Confartigianato Sicilia, volano le imprese digitali, +8,9 per cento

L'artigianato siciliano sta investendo nell'innovazione e nella transizione digitale, ma si trova ad affrontare difficoltà nel reperire personale qualificato. I dati dell'Osservatorio Medie e piccole imprese (Mpi) di Confartigianato rivelano che nel primo trimestre del 2025 sono attive 936 imprese digitali artigiane in Sicilia, con un incremento dell'8,9% rispetto allo stesso periodo del 2020. Questo evidenzia un'evoluzione verso modelli di business più tecnologici e moderni.
Tuttavia, il principale ostacolo per le aziende è la mancanza di competenze. Il 43,8% delle entrate previste richiede competenze digitali avanzate e legate all'Intelligenza artificiale, ma le imprese faticano a trovare candidati idonei. In particolare, nella provincia di Trapani, la difficoltà di reperire profili digitali raggiunge il 51,4%, superando di 7,6 punti percentuali la media regionale.

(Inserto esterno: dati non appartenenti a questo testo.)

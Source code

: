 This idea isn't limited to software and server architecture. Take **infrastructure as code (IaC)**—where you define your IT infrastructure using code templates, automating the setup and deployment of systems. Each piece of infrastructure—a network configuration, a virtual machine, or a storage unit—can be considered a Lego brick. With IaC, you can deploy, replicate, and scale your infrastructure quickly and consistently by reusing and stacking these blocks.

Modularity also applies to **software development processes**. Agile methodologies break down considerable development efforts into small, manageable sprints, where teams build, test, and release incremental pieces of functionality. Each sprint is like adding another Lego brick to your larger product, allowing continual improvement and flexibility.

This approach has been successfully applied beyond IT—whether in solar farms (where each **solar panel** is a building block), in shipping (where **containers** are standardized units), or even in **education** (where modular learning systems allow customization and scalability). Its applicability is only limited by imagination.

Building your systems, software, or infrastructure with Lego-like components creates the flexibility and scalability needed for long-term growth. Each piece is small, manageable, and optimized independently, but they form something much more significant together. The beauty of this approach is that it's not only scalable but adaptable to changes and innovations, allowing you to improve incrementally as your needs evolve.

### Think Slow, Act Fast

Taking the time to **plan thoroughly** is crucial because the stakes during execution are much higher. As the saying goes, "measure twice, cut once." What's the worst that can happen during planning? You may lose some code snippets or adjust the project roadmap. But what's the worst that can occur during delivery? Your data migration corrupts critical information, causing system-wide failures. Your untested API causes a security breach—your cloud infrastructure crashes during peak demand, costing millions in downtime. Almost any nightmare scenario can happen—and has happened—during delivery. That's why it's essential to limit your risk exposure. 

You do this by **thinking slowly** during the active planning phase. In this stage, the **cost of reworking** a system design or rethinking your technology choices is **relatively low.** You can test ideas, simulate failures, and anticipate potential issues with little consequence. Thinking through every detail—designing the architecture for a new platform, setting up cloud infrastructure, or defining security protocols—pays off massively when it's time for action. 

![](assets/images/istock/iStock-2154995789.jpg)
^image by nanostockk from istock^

Emanuele Virzì, presidente di Confartigianato Imprese Sicilia, ha sottolineato che i dati mostrano un comparto dinamico, in grado di sfruttare le opportunità offerte dall'innovazione. Tuttavia, la carenza di figure professionali preparate potrebbe ostacolare le ambizioni di sviluppo delle micro e piccole imprese. Virzì ha quindi evidenziato l'importanza di accelerare sulla formazione e sul dialogo con i territori, per garantire alle aziende le risorse umane necessarie a mantenere la competitività.